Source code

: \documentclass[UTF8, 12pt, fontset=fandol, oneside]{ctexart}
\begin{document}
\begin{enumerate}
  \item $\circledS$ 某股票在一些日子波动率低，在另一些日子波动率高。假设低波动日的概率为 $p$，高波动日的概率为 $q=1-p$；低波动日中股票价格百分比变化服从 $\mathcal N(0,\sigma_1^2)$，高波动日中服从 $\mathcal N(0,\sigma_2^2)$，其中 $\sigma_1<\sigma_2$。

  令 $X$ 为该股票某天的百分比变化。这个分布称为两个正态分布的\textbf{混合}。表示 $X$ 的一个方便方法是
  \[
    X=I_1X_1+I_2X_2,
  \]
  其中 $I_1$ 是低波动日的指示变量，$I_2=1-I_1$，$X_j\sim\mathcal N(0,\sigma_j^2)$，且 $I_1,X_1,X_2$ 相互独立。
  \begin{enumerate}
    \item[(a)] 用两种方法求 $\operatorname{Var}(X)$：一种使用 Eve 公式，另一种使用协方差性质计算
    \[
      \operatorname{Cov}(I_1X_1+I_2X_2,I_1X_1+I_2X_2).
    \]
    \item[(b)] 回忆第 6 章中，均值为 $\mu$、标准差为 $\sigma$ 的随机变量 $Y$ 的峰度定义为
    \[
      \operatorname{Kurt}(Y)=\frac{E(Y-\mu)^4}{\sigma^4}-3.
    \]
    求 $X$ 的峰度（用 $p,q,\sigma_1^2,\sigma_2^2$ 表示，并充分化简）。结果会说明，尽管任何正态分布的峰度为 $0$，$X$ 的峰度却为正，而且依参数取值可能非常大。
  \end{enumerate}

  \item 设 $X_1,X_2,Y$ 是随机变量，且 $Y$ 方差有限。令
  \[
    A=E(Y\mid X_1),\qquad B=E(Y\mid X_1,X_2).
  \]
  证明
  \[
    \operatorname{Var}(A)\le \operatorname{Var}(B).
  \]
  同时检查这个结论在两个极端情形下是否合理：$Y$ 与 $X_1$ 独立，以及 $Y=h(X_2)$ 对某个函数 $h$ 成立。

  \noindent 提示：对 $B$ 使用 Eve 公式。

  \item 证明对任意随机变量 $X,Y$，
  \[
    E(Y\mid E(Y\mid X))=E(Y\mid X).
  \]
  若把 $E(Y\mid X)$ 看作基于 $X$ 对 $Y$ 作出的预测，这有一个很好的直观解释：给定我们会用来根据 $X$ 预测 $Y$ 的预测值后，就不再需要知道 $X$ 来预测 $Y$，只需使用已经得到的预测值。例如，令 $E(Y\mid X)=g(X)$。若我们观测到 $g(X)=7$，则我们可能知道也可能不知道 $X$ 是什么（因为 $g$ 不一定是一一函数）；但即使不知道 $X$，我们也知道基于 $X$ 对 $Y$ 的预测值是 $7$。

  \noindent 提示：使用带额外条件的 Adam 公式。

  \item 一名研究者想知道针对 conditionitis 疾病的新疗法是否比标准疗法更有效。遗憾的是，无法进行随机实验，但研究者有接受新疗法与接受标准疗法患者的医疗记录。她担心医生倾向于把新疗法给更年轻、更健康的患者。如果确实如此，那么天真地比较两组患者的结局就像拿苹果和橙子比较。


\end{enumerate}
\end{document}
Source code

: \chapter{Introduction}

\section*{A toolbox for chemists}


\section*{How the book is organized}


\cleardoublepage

=======

### About this exercise
Provide only the number of lines above that contain the word "begin".

### Written response
3